« Faute de rêves, nous mourrions »
Quel point commun entre Daniel Pennac et Fellini ? Une attention toute particulière à l’onirisme, auquel La Loi du rêveur rend un vibrant hommage.
Votre narrateur déclare écrire un livre sur « Fellini, le rêve » : était-ce aussi votre projet ?
• Daniel Pennac. Honorer mes rêves, voilà ce que j’ai fait ici. L’envie m’est venue de mêler songe, imagination et réalité dans une célébration de ce(ux) qui enchante(nt) quotidiennement ma vie. Ce livre est beaucoup plus spontané que mes autres romans, à l’exception de Mon frère. Ici, c’est la narration qui est au service de l’imagination.
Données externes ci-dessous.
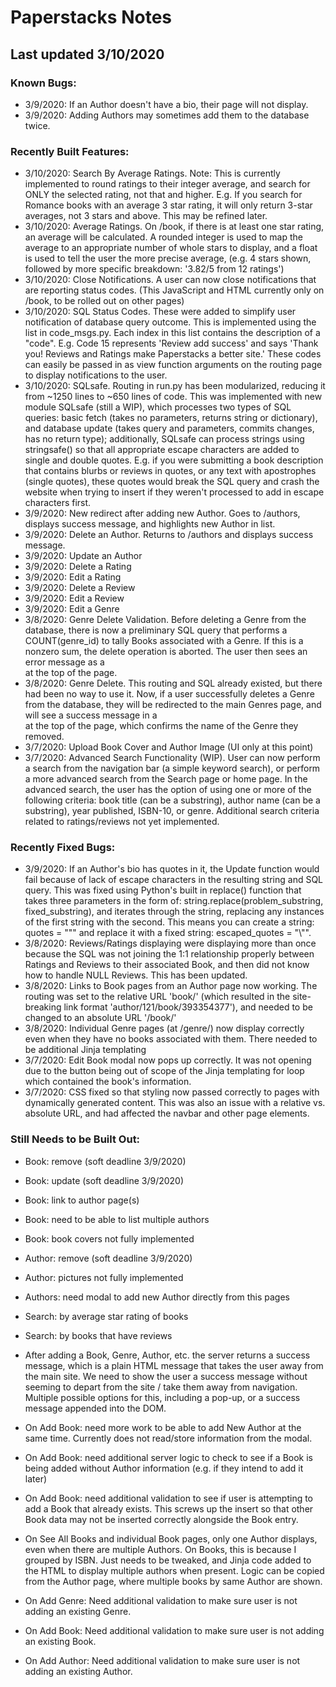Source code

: # Paperstacks Notes
## Last updated 3/10/2020

### Known Bugs:
- 3/9/2020: If an Author doesn't have a bio, their page will not display.
- 3/9/2020: Adding Authors may sometimes add them to the database twice.

### Recently Built Features:
- 3/10/2020: Search By Average Ratings. Note: This is currently implemented to round ratings to their integer average, and search for ONLY the selected rating, not that and higher. E.g. If you search for Romance books with an average 3 star rating, it will only return 3-star averages, not 3 stars and above. This may be refined later.
- 3/10/2020: Average Ratings. On /book, if there is at least one star rating, an average will be calculated. A rounded integer is used to map the average to an appropriate number of whole stars to display, and a float is used to tell the user the more precise average, (e.g. 4 stars shown, followed by more specific breakdown: '3.82/5 from 12 ratings')
- 3/10/2020: Close Notifications. A user can now close notifications that are reporting status codes. (This JavaScript and HTML currently only on /book, to be rolled out on other pages)
- 3/10/2020: SQL Status Codes. These were added to simplify user notification of database query outcome. This is implemented using the list in code_msgs.py. Each index in this list contains the description of a "code". E.g. Code 15 represents 'Review add success' and says 'Thank you! Reviews and Ratings make Paperstacks a better site.' These codes can easily be passed in as view function arguments on the routing page to display notifications to the user.
- 3/10/2020: SQLsafe. Routing in run.py has been modularized, reducing it from ~1250 lines to ~650 lines of code. This was implemented with new module SQLsafe (still a WIP), which processes two types of SQL queries: basic fetch (takes no parameters, returns string or dictionary), and database update (takes query and parameters, commits changes, has no return type); additionally, SQLsafe can process strings using stringsafe() so that all appropriate escape characters are added to single and double quotes. E.g. if you were submitting a book description that contains blurbs or reviews in quotes, or any text with apostrophes (single quotes), these quotes would break the SQL query and crash the website when trying to insert if they weren't processed to add in escape characters first.
- 3/9/2020: New redirect after adding new Author. Goes to /authors, displays success message, and highlights new Author in list.
- 3/9/2020: Delete an Author. Returns to /authors and displays success message.
- 3/9/2020: Update an Author
- 3/9/2020: Delete a Rating
- 3/9/2020: Edit a Rating
- 3/9/2020: Delete a Review
- 3/9/2020: Edit a Review
- 3/9/2020: Edit a Genre
- 3/8/2020: Genre Delete Validation. Before deleting a Genre from the database, there is now a preliminary SQL query that performs a COUNT(genre_id) to tally Books associated with a Genre. If this is a nonzero sum, the delete operation is aborted. The user then sees an error message as a <div> at the top of the page.
- 3/8/2020: Genre Delete. This routing and SQL already existed, but there had been no way to use it. Now, if a user successfully deletes a Genre from the database, they will be redirected to the main Genres page, and will see a success message in a <div> at the top of the page, which confirms the name of the Genre they removed.
- 3/7/2020: Upload Book Cover and Author Image (UI only at this point)
- 3/7/2020: Advanced Search Functionality (WIP). User can now perform a search from the navigation bar (a simple keyword search), or perform a more advanced search from the Search page or home page. In the advanced search, the user has the option of using one or more of the following criteria: book title (can be a substring), author name (can be a substring), year published, ISBN-10, or genre. Additional search criteria related to ratings/reviews not yet implemented.

### Recently Fixed Bugs:
- 3/9/2020: If an Author's bio has quotes in it, the Update function would fail because of lack of escape characters in the resulting string and SQL query. This was fixed using Python's built in replace() function that takes three parameters in the form of: string.replace(problem_substring, fixed_substring), and iterates through the string, replacing any instances of the first string with the second. This means you can create a string: quotes = "\"" and replace it with a fixed string: escaped_quotes = "\\\"".
- 3/8/2020: Reviews/Ratings displaying were displaying more than once because the SQL was not joining the 1:1 relationship properly between Ratings and Reviews to their associated Book, and then did not know how to handle NULL Reviews. This has been updated.
- 3/8/2020: Links to Book pages from an Author page now working. The routing was set to the relative URL 'book/<isbn>' (which resulted in the site-breaking link format 'author/121/book/393354377'), and needed to be changed to an absolute URL '/book/<isbn>'
- 3/8/2020: Individual Genre pages (at /genre/<id>) now display correctly even when they have no books associated with them. There needed to be additional Jinja templating
- 3/7/2020: Edit Book modal now pops up correctly. It was not opening due to the button being out of scope of the Jinja templating for loop which contained the book's information.
- 3/7/2020: CSS fixed so that styling now passed correctly to pages with dynamically generated content. This was also an issue with a relative vs. absolute URL, and had affected the navbar and other page elements.

### Still Needs to be Built Out:
- Book: remove (soft deadline 3/9/2020)
- Book: update (soft deadline 3/9/2020)
- Book: link to author page(s)
- Book: need to be able to list multiple authors
- Book: book covers not fully implemented

- Author: remove (soft deadline 3/9/2020)
- Author: pictures not fully implemented

- Authors: need modal to add new Author directly from this pages

- Search: by average star rating of books
- Search: by books that have reviews
- After adding a Book, Genre, Author, etc. the server returns a success message, which is a plain HTML message that takes the user away from the main site. We need to show the user a success message without seeming to depart from the site / take them away from navigation. Multiple possible options for this, including a pop-up, or a success message appended into the DOM.
- On Add Book: need more work to be able to add New Author at the same time. Currently does not read/store information from the modal.
- On Add Book: need additional server logic to check to see if a Book is being added without Author information (e.g. if they intend to add it later)
- On Add Book: need additional validation to see if user is attempting to add a Book that already exists. This screws up the insert so that other Book data may not be inserted correctly alongside the Book entry.
- On See All Books and individual Book pages, only one Author displays, even when there are multiple Authors. On Books, this is because I grouped by ISBN. Just needs to be tweaked, and Jinja code added to the HTML to display multiple authors when present. Logic can be copied from the Author page, where multiple books by same Author are shown.
- On Add Genre: Need additional validation to make sure user is not adding an existing Genre.
- On Add Book: Need additional validation to make sure user is not adding an existing Book.
- On Add Author: Need additional validation to make sure user is not adding an existing Author.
Quel rapport entretenez-vous avec l’oeuvre de Fellini ?
• D.P. Je n’ai jamais rencontré Fellini, mais c’est le compagnonnage de toute une vie.
Lui dans le rôle du réalisateur, moi dans celui de l’un de ses innombrables spectateurs. De La Strada à Intervista en passant par les Vitelloni, 8 ½, Amarcord, Fellini Roma, je ne l’ai jamais quitté des yeux. Je ne me lasse pas de ses fantaisies biographiques. J’ai vu Amarcord un nombre incalculable de fois. Et puis nous avons un point commun : pendant de longues années, nous avons tenu le journal de nos rêves. Il en a fait un livre magnifique, Il Libro dei sogni.
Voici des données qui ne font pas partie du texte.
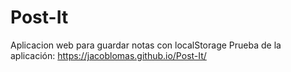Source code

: # Post-It
 Aplicacion web para guardar notas con localStorage
Prueba de la aplicación: https://jacoblomas.github.io/Post-It/
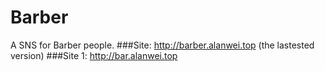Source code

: # Barber
A SNS for Barber people.
###Site: http://barber.alanwei.top (the lastested version)
###Site 1: http://bar.alanwei.top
Existe-t-il des naturels plus rêveurs que d’autres ?
• D.P. Le rêve est une fonction vitale. Rêveurs, nous le sommes tous, faute de rêves, nous mourrions. Ce qui m’intéresse, c’est l’usage que nous en faisons au réveil. Je ne soumets jamais les miens à l’interprétation. Je ne les envisage qu’en tant que sources de récits. Je les exploite éhontément sans jamais me préoccuper de leur sens. Ce qui me fascine, c’est leur effarante production d’énergie narrative. J’attends les miens à la sortie, si je puis dire. J’y descends au coeur du suspense et essaie d’en tirer tous les prolongements anecdotiques imaginables.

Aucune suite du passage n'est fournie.